(WHAT TO WORK ON) The records sit below this line. Repeat all of them exactly.

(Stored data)
--

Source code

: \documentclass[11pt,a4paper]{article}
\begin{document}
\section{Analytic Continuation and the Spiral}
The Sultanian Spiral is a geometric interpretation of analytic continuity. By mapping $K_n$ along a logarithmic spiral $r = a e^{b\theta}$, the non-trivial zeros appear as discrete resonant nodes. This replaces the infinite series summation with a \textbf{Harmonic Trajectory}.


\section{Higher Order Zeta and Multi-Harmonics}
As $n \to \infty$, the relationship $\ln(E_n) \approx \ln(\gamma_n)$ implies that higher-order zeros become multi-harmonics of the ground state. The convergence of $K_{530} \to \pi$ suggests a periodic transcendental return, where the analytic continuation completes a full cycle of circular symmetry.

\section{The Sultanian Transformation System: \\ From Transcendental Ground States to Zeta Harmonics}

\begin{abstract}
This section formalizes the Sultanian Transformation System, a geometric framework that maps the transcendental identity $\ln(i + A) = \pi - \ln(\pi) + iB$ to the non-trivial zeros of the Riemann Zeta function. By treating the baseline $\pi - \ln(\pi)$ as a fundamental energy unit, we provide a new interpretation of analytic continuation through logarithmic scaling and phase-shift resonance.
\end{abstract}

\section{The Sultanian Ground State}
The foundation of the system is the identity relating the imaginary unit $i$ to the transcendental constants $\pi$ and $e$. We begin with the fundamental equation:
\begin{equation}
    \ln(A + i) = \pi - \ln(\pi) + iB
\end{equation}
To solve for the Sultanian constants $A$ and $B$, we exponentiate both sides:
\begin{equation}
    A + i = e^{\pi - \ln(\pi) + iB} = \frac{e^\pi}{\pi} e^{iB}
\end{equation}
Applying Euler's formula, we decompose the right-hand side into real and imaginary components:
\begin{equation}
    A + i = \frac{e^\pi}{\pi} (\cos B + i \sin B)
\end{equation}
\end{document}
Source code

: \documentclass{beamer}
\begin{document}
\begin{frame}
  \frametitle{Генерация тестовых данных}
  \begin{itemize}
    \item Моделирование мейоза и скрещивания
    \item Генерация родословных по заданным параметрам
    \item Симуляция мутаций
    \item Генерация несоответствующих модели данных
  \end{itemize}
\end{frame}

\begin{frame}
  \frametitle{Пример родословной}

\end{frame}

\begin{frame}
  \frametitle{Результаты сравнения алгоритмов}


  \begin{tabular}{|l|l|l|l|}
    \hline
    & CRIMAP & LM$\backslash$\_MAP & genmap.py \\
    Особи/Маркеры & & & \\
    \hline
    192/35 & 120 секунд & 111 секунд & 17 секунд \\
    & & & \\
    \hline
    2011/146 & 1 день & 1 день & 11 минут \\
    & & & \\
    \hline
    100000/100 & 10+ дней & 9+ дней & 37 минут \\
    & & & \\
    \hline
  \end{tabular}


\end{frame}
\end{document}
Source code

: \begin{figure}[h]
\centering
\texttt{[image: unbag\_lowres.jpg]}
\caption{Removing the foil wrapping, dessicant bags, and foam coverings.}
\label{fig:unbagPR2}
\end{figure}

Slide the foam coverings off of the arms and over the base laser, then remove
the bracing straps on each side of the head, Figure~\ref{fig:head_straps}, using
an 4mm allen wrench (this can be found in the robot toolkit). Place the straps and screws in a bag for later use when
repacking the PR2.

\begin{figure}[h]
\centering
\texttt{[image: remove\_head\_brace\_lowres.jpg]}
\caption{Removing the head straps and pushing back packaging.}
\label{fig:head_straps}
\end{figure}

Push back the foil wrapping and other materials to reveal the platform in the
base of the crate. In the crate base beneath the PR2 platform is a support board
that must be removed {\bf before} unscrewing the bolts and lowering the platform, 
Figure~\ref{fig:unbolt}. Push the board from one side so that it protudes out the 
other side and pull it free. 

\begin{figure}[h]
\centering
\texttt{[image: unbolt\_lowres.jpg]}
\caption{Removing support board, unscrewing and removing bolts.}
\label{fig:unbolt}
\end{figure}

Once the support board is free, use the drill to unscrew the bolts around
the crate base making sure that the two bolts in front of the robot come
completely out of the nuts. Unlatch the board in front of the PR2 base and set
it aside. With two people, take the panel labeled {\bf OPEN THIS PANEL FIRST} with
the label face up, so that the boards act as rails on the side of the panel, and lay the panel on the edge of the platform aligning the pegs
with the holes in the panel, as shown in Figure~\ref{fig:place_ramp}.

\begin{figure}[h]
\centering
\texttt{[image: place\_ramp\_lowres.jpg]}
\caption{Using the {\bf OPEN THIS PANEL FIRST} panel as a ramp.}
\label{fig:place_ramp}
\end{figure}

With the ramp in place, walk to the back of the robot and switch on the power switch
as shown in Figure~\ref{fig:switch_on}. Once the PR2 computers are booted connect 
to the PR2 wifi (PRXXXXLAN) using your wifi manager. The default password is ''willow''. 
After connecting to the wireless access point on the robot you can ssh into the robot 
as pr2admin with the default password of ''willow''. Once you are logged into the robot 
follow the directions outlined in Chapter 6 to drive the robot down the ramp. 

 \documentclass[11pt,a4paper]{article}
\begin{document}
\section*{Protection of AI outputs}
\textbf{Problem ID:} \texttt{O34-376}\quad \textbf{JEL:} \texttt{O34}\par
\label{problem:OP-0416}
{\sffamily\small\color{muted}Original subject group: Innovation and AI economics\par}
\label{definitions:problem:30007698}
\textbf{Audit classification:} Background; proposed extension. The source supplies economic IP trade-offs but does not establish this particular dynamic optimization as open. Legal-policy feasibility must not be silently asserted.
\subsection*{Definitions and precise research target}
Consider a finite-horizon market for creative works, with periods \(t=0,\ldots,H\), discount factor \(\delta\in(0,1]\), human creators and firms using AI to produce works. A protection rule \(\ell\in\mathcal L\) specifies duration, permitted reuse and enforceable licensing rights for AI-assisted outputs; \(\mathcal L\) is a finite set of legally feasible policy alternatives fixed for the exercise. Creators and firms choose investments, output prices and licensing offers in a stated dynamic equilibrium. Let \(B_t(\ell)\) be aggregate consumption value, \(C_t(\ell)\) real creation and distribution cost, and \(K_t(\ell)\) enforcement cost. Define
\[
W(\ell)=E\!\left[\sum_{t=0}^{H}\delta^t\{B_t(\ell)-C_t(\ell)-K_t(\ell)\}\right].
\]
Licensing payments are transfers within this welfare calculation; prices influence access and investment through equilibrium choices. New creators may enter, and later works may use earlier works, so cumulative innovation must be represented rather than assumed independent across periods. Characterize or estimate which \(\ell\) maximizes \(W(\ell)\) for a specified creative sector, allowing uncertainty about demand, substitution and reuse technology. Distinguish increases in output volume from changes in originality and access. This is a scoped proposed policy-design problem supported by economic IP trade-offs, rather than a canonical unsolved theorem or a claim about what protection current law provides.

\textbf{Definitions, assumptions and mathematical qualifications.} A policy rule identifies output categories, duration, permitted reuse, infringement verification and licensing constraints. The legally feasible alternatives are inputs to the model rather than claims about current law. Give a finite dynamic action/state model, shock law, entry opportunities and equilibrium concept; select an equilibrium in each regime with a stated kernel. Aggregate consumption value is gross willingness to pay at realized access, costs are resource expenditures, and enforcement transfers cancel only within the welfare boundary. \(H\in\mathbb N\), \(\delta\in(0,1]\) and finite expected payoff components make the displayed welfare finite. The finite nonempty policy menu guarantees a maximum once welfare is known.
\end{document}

--

(TASK SOLUTION)
Source code

: \documentclass[11pt,a4paper]{article}
\begin{document}
\section{Analytic Continuation and the Spiral}
The Sultanian Spiral is a geometric interpretation of analytic continuity. By mapping $K_n$ along a logarithmic spiral $r = a e^{b\theta}$, the non-trivial zeros appear as discrete resonant nodes. This replaces the infinite series summation with a \textbf{Harmonic Trajectory}.


\section{Higher Order Zeta and Multi-Harmonics}
As $n \to \infty$, the relationship $\ln(E_n) \approx \ln(\gamma_n)$ implies that higher-order zeros become multi-harmonics of the ground state. The convergence of $K_{530} \to \pi$ suggests a periodic transcendental return, where the analytic continuation completes a full cycle of circular symmetry.

\section{The Sultanian Transformation System: \\ From Transcendental Ground States to Zeta Harmonics}

\begin{abstract}
This section formalizes the Sultanian Transformation System, a geometric framework that maps the transcendental identity $\ln(i + A) = \pi - \ln(\pi) + iB$ to the non-trivial zeros of the Riemann Zeta function. By treating the baseline $\pi - \ln(\pi)$ as a fundamental energy unit, we provide a new interpretation of analytic continuation through logarithmic scaling and phase-shift resonance.
\end{abstract}

\section{The Sultanian Ground State}
The foundation of the system is the identity relating the imaginary unit $i$ to the transcendental constants $\pi$ and $e$. We begin with the fundamental equation:
\begin{equation}
    \ln(A + i) = \pi - \ln(\pi) + iB
\end{equation}
To solve for the Sultanian constants $A$ and $B$, we exponentiate both sides:
\begin{equation}
    A + i = e^{\pi - \ln(\pi) + iB} = \frac{e^\pi}{\pi} e^{iB}
\end{equation}
Applying Euler's formula, we decompose the right-hand side into real and imaginary components:
\begin{equation}
    A + i = \frac{e^\pi}{\pi} (\cos B + i \sin B)
\end{equation}
\end{document}
Source code

: \documentclass{beamer}
\begin{document}
\begin{frame}
  \frametitle{Генерация тестовых данных}
  \begin{itemize}
    \item Моделирование мейоза и скрещивания
    \item Генерация родословных по заданным параметрам
    \item Симуляция мутаций
    \item Генерация несоответствующих модели данных
  \end{itemize}
\end{frame}

\begin{frame}
  \frametitle{Пример родословной}

\end{frame}

\begin{frame}
  \frametitle{Результаты сравнения алгоритмов}


  \begin{tabular}{|l|l|l|l|}
    \hline
    & CRIMAP & LM$\backslash$\_MAP & genmap.py \\
    Особи/Маркеры & & & \\
    \hline
    192/35 & 120 секунд & 111 секунд & 17 секунд \\
    & & & \\
    \hline
    2011/146 & 1 день & 1 день & 11 минут \\
    & & & \\
    \hline
    100000/100 & 10+ дней & 9+ дней & 37 минут \\
    & & & \\
    \hline
  \end{tabular}


\end{frame}
\end{document}
Source code

: \begin{figure}[h]
\centering
\texttt{[image: unbag\_lowres.jpg]}
\caption{Removing the foil wrapping, dessicant bags, and foam coverings.}
\label{fig:unbagPR2}
\end{figure}

Slide the foam coverings off of the arms and over the base laser, then remove
the bracing straps on each side of the head, Figure~\ref{fig:head_straps}, using
an 4mm allen wrench (this can be found in the robot toolkit). Place the straps and screws in a bag for later use when
repacking the PR2.

\begin{figure}[h]
\centering
\texttt{[image: remove\_head\_brace\_lowres.jpg]}
\caption{Removing the head straps and pushing back packaging.}
\label{fig:head_straps}
\end{figure}

Push back the foil wrapping and other materials to reveal the platform in the
base of the crate. In the crate base beneath the PR2 platform is a support board
that must be removed {\bf before} unscrewing the bolts and lowering the platform, 
Figure~\ref{fig:unbolt}. Push the board from one side so that it protudes out the 
other side and pull it free. 

\begin{figure}[h]
\centering
\texttt{[image: unbolt\_lowres.jpg]}
\caption{Removing support board, unscrewing and removing bolts.}
\label{fig:unbolt}
\end{figure}

Once the support board is free, use the drill to unscrew the bolts around
the crate base making sure that the two bolts in front of the robot come
completely out of the nuts. Unlatch the board in front of the PR2 base and set
it aside. With two people, take the panel labeled {\bf OPEN THIS PANEL FIRST} with
the label face up, so that the boards act as rails on the side of the panel, and lay the panel on the edge of the platform aligning the pegs
with the holes in the panel, as shown in Figure~\ref{fig:place_ramp}.

\begin{figure}[h]
\centering
\texttt{[image: place\_ramp\_lowres.jpg]}
\caption{Using the {\bf OPEN THIS PANEL FIRST} panel as a ramp.}
\label{fig:place_ramp}
\end{figure}

With the ramp in place, walk to the back of the robot and switch on the power switch
as shown in Figure~\ref{fig:switch_on}. Once the PR2 computers are booted connect 
to the PR2 wifi (PRXXXXLAN) using your wifi manager. The default password is ''willow''. 
After connecting to the wireless access point on the robot you can ssh into the robot 
as pr2admin with the default password of ''willow''. Once you are logged into the robot 
follow the directions outlined in Chapter 6 to drive the robot down the ramp. 

 \documentclass[11pt,a4paper]{article}
\begin{document}
\section*{Protection of AI outputs}
\textbf{Problem ID:} \texttt{O34-376}\quad \textbf{JEL:} \texttt{O34}\par
\label{problem:OP-0416}
{\sffamily\small\color{muted}Original subject group: Innovation and AI economics\par}
\label{definitions:problem:30007698}
\textbf{Audit classification:} Background; proposed extension. The source supplies economic IP trade-offs but does not establish this particular dynamic optimization as open. Legal-policy feasibility must not be silently asserted.
\subsection*{Definitions and precise research target}
Consider a finite-horizon market for creative works, with periods \(t=0,\ldots,H\), discount factor \(\delta\in(0,1]\), human creators and firms using AI to produce works. A protection rule \(\ell\in\mathcal L\) specifies duration, permitted reuse and enforceable licensing rights for AI-assisted outputs; \(\mathcal L\) is a finite set of legally feasible policy alternatives fixed for the exercise. Creators and firms choose investments, output prices and licensing offers in a stated dynamic equilibrium. Let \(B_t(\ell)\) be aggregate consumption value, \(C_t(\ell)\) real creation and distribution cost, and \(K_t(\ell)\) enforcement cost. Define
\[
W(\ell)=E\!\left[\sum_{t=0}^{H}\delta^t\{B_t(\ell)-C_t(\ell)-K_t(\ell)\}\right].
\]
Licensing payments are transfers within this welfare calculation; prices influence access and investment through equilibrium choices. New creators may enter, and later works may use earlier works, so cumulative innovation must be represented rather than assumed independent across periods. Characterize or estimate which \(\ell\) maximizes \(W(\ell)\) for a specified creative sector, allowing uncertainty about demand, substitution and reuse technology. Distinguish increases in output volume from changes in originality and access. This is a scoped proposed policy-design problem supported by economic IP trade-offs, rather than a canonical unsolved theorem or a claim about what protection current law provides.

\textbf{Definitions, assumptions and mathematical qualifications.} A policy rule identifies output categories, duration, permitted reuse, infringement verification and licensing constraints. The legally feasible alternatives are inputs to the model rather than claims about current law. Give a finite dynamic action/state model, shock law, entry opportunities and equilibrium concept; select an equilibrium in each regime with a stated kernel. Aggregate consumption value is gross willingness to pay at realized access, costs are resource expenditures, and enforcement transfers cancel only within the welfare boundary. \(H\in\mathbb N\), \(\delta\in(0,1]\) and finite expected payoff components make the displayed welfare finite. The finite nonempty policy menu guarantees a maximum once welfare is known.
\end{document}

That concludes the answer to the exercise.